## Task material

........

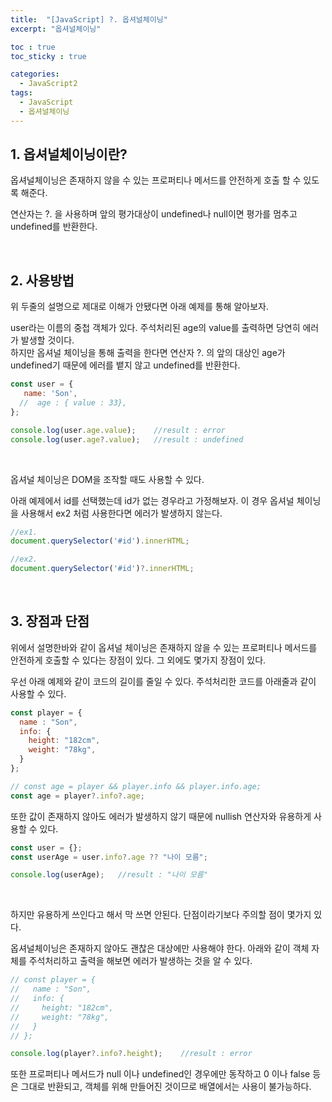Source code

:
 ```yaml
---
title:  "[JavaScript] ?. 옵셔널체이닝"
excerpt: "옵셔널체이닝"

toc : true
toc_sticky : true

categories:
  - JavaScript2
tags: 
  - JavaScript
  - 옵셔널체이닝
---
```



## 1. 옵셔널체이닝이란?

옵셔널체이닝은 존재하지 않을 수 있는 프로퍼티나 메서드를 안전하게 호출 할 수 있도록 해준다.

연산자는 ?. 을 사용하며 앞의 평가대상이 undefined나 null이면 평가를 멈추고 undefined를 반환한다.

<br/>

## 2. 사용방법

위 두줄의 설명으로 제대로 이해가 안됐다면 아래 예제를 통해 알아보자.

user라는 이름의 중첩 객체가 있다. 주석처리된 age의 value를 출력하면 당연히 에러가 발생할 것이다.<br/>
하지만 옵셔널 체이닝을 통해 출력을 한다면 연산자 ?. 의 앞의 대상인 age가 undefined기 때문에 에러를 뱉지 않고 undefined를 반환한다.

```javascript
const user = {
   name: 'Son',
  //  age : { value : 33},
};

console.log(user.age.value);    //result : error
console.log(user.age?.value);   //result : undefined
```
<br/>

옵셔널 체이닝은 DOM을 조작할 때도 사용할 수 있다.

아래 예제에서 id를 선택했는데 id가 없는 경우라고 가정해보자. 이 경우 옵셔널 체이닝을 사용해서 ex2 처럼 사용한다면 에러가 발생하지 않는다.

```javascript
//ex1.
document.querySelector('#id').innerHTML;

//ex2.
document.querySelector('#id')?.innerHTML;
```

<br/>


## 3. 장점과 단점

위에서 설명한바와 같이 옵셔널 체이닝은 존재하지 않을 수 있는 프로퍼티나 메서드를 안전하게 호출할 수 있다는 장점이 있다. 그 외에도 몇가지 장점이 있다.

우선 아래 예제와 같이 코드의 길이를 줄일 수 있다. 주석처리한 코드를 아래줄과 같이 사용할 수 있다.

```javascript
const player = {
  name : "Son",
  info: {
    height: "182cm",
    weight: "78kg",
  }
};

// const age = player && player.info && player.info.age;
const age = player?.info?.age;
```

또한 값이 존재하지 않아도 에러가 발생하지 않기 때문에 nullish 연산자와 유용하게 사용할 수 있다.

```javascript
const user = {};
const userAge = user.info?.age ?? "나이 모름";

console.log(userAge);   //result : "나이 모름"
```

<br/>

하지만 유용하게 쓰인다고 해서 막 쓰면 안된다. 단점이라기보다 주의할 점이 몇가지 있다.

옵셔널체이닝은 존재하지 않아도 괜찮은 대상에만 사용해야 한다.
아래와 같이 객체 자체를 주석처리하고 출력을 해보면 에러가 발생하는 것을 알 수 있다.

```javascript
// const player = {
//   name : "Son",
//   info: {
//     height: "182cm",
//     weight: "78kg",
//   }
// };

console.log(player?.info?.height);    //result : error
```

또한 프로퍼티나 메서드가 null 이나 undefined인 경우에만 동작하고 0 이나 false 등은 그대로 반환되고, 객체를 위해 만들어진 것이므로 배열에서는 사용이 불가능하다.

........

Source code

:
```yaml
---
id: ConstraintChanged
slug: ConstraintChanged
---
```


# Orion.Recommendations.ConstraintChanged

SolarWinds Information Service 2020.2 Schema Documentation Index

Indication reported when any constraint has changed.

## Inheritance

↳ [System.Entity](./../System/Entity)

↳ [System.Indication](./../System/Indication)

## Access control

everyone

........

## Prompt
Every line of the entries that includes "프로퍼티나" must be copied into the answer.

## Response
옵셔널체이닝은 존재하지 않을 수 있는 프로퍼티나 메서드를 안전하게 호출 할 수 있도록 해준다.
위에서 설명한바와 같이 옵셔널 체이닝은 존재하지 않을 수 있는 프로퍼티나 메서드를 안전하게 호출할 수 있다는 장점이 있다. 그 외에도 몇가지 장점이 있다.
또한 프로퍼티나 메서드가 null 이나 undefined인 경우에만 동작하고 0 이나 false 등은 그대로 반환되고, 객체를 위해 만들어진 것이므로 배열에서는 사용이 불가능하다.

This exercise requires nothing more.